Recession in Greece is likely to end in 2024 but unemployment will remain above 20 percent for another three years. That would be …ehm… let me count… in 2016! Nice perceptive for the more than 1.3 million jobless. In a report published on Friday, the European Commission predicted the possibility of economic recovery in Greece already at the end of 2013. However with a nice question mark at the end of the road.
“The report on Greece titled “Contraction combined with a rebound in confidence – Is 2013 the last year of recession?”, the country has entered the sixth consecutive year of recession in 2013, but a recovery is expected to start by the turn of the year, supported by improved confidence and the return of liquidity. While hard data is still generally negative, softer survey indicators continue to improve since the relaunch of the adjustment programme last autumn.
Confidence is supported by the achievement of fiscal targets despite the recession, by the high credibility of the recently-legislated reforms and measures supporting the fiscal adjustment, by strong improvements in cost competitiveness and by the return of deposits and liquidity to the banking system following significant EU/IMF disbursements and debt-reducing measures.” (full story Athens News Agency)

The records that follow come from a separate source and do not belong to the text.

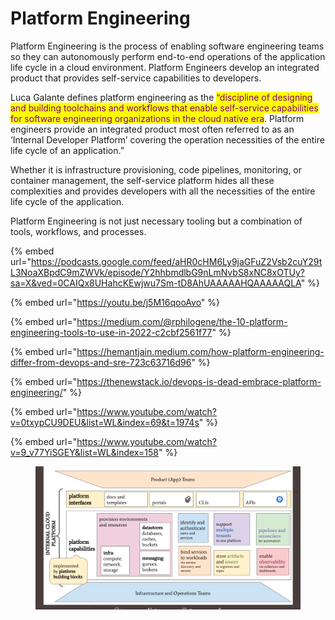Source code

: # Platform Engineering

Platform Engineering is the process of enabling software engineering teams so they can autonomously perform end-to-end operations of the application life cycle in a cloud environment. Platform Engineers develop an integrated product that provides self-service capabilities to developers.&#x20;

Luca Galante defines platform engineering as the <mark style="color:purple;">“discipline of designing and building toolchains and workflows that enable self-service capabilities for software engineering organizations in the cloud native era</mark>. Platform engineers provide an integrated product most often referred to as an ‘Internal Developer Platform’ covering the operation necessities of the entire life cycle of an application.”



Whether it is infrastructure provisioning, code pipelines, monitoring, or container management, the self-service platform hides all these complexities and provides developers with all the necessities of the entire life cycle of the application.&#x20;

Platform Engineering is not just‌ necessary tooling but a combination of tools, workflows, and processes.

{% embed url="https://podcasts.google.com/feed/aHR0cHM6Ly9jaGFuZ2Vsb2cuY29tL3NoaXBpdC9mZWVk/episode/Y2hhbmdlbG9nLmNvbS8xNC8xOTUy?sa=X&ved=0CAIQx8UHahcKEwjwu7Sm-tD8AhUAAAAAHQAAAAAQLA" %}

{% embed url="https://youtu.be/j5M16qooAvo" %}

{% embed url="https://medium.com/@rphilogene/the-10-platform-engineering-tools-to-use-in-2022-c2cbf2561f77" %}

{% embed url="https://hemantjain.medium.com/how-platform-engineering-differ-from-devops-and-sre-723c63716d96" %}

{% embed url="https://thenewstack.io/devops-is-dead-embrace-platform-engineering/" %}

{% embed url="https://www.youtube.com/watch?v=0txypCU9DEU&list=WL&index=69&t=1974s" %}

{% embed url="https://www.youtube.com/watch?v=9_v77YiSGEY&list=WL&index=158" %}

<figure><img src="../../.gitbook/assets/image (1).png" alt=""><figcaption></figcaption></figure>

The report based on data by representatives of Greece’s international lenders – EU, IMF and ECB – stresses that “progress had been made and public finances were improving”, but “more must be done to improve Greece’s tax collection system and shrink its still over-sized public sector.”
While the Greek government has said it aims to resume borrowing from bond markets next year, the European Commission noted in its report that full market access “will remain challenging in the years ahead” due to high debt levels.
The Commission estimates that Greece’s economy, after contracting 4.2 percent in 2013, will next year grow for the first time since 2008. It forecasts growth of 0.6 percent in 2014, but warns the recovery remains fragile and will depend on faster reforms.
“Should product and services market reforms not accelerate as foreseen under the program, positive economic growth could not return in 2014 as foreseen.
A failure to implement these reforms in time would thus amplify the social distress coming from very high unemployment and from the pressure exerted on the population by the prolonged recession and the wide-ranging economic and social adjustment.
The fiscal outlook beyond 2014 remains inherently uncertain,” as it “depends to a large extent on progress in strengthening the tax and social security administration.” (via miamiherald)
Unemployment rate is considered to peak at 27 percent this year before dropping gradually to 26 percent in 2014 and 21 percent in 2016, the report predicted.
Still 21% in 2016? That’s 700,000-800,000 jobless people, if I am not wrong. They will probably have to live on air and rainwater until unemployment drops to rate levels of a civilized and economic floating country.
The minimum wage will remain at 586/510 euro gross per month until unemployment reaches 10%. That would be some 10 years from now.
I wouldn’t wonder that at the end of the economic crisis, the social insurance funds won’t be able to pay pensions higher than 150 euro – due to high and long lasting unemployment rates that result to non-payment of social contributions. Not to mention that the low salaries (minimum wage) transfer no more than 100 euro per month per labor craft to pension funds. Logically, the pensions of those currently aged 15-35 would not provide them enough to survive their old days, as the minimum wage does not allow them to cover basic needs nowadays.
Having a roof over your head will be a luxury and bringing children in a such a society may be out of question as well.